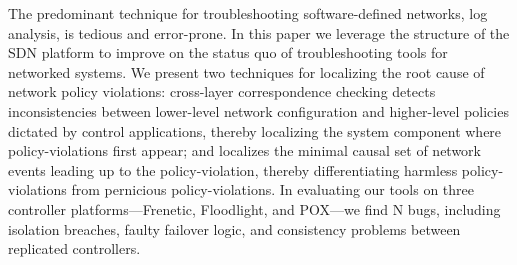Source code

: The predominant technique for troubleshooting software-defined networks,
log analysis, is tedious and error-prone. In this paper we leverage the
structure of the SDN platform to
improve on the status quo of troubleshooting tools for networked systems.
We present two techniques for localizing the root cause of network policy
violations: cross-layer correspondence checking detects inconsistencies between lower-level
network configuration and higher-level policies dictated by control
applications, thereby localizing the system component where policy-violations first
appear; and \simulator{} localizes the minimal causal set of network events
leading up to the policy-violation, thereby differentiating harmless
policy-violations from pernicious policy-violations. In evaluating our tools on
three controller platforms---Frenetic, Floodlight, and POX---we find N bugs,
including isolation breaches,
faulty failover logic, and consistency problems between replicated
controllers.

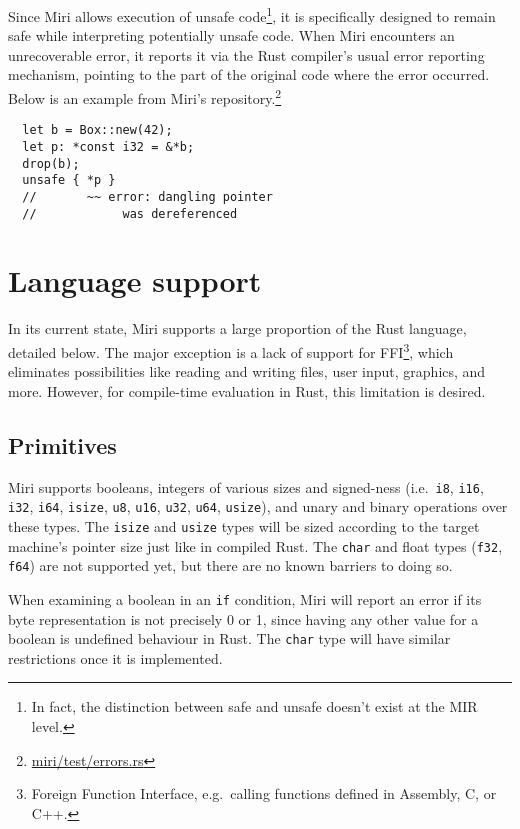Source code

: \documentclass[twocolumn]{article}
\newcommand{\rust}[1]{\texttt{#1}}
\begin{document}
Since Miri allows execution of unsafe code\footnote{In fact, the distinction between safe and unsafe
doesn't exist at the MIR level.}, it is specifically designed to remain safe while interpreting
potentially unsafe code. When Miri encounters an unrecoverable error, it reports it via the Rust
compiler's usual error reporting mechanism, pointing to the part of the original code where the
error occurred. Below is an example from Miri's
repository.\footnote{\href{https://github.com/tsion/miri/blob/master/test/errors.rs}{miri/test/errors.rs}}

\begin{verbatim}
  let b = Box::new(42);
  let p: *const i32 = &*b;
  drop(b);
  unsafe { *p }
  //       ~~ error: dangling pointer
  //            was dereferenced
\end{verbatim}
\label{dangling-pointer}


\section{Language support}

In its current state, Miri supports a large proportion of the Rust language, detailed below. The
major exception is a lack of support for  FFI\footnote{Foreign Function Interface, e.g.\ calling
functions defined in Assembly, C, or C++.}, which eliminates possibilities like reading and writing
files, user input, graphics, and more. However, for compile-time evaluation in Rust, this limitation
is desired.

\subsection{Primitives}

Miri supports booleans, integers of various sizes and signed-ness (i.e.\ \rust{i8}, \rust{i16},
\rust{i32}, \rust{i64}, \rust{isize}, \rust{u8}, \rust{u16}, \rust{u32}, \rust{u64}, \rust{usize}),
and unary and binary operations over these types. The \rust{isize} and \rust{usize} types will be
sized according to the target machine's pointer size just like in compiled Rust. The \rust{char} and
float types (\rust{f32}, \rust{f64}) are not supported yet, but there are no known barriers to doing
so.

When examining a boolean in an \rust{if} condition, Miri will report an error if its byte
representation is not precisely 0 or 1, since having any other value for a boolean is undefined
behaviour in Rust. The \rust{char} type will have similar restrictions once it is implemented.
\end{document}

• Action item
Only an exact copy of the lines from the top of the entries through the line with "doesn't exist at", both included, should be given, with all pictures omitted.

• Exercise response
Source code

: The predominant technique for troubleshooting software-defined networks,
log analysis, is tedious and error-prone. In this paper we leverage the
structure of the SDN platform to
improve on the status quo of troubleshooting tools for networked systems.
We present two techniques for localizing the root cause of network policy
violations: cross-layer correspondence checking detects inconsistencies between lower-level
network configuration and higher-level policies dictated by control
applications, thereby localizing the system component where policy-violations first
appear; and \simulator{} localizes the minimal causal set of network events
leading up to the policy-violation, thereby differentiating harmless
policy-violations from pernicious policy-violations. In evaluating our tools on
three controller platforms---Frenetic, Floodlight, and POX---we find N bugs,
including isolation breaches,
faulty failover logic, and consistency problems between replicated
controllers.

Source code

: \documentclass[twocolumn]{article}
\newcommand{\rust}[1]{\texttt{#1}}
\begin{document}
Since Miri allows execution of unsafe code\footnote{In fact, the distinction between safe and unsafe
doesn't exist at the MIR level.}, it is specifically designed to remain safe while interpreting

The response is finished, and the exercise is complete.